=== Information shown ===

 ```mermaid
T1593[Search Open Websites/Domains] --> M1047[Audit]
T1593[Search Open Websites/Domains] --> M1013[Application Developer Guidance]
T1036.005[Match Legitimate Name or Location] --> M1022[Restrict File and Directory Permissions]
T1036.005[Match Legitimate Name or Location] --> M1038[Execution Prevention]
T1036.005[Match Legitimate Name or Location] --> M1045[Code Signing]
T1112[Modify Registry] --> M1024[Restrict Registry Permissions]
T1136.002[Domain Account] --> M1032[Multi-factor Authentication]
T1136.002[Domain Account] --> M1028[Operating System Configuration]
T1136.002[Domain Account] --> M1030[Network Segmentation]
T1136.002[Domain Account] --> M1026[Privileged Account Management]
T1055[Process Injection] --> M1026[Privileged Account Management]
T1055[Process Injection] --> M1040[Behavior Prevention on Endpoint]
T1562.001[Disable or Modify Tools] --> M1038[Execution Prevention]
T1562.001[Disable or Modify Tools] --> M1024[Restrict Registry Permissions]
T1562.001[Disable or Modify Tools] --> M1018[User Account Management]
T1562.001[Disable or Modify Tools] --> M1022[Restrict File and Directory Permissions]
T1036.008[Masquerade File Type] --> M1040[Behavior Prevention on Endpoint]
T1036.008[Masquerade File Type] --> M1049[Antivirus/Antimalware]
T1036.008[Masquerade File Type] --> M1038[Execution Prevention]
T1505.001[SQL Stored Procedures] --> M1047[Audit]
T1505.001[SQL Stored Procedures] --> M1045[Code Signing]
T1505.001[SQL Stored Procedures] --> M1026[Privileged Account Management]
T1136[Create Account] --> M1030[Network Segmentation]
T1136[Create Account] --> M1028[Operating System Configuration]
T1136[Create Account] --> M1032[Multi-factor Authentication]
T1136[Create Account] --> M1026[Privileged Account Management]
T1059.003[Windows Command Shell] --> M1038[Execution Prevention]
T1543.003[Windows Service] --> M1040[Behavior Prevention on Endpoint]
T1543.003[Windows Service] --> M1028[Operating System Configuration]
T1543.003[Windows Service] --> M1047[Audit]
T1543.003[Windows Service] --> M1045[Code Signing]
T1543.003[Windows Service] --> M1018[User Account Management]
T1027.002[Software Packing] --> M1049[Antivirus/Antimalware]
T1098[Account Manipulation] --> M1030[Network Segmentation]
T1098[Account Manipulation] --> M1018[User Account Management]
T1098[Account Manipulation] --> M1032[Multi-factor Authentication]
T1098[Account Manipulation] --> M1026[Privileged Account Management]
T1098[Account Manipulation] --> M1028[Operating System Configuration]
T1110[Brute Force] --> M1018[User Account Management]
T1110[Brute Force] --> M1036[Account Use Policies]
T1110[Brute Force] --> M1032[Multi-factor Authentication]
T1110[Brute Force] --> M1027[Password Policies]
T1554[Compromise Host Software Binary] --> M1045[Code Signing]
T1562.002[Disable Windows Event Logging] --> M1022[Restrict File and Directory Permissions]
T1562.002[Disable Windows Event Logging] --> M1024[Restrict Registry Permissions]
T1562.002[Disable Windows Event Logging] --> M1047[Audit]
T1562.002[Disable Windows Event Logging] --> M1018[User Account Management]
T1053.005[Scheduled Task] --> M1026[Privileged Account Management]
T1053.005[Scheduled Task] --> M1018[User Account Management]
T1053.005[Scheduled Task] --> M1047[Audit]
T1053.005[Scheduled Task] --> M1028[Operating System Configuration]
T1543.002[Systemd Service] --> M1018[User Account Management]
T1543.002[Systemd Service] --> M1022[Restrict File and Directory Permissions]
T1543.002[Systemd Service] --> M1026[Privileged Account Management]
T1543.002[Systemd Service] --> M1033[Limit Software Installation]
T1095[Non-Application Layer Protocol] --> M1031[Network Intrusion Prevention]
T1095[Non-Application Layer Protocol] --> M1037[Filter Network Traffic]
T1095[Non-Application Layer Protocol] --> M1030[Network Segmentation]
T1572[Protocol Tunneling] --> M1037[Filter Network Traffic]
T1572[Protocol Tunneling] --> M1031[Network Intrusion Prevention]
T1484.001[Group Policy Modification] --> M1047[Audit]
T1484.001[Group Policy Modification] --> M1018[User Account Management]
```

===

What you should do: Could you copy out every line in the listing where the word "Manipulation" appears?

Answer box:
T1098[Account Manipulation] --> M1030[Network Segmentation]
T1098[Account Manipulation] --> M1018[User Account Management]
T1098[Account Manipulation] --> M1032[Multi-factor Authentication]
T1098[Account Manipulation] --> M1026[Privileged Account Management]
T1098[Account Manipulation] --> M1028[Operating System Configuration]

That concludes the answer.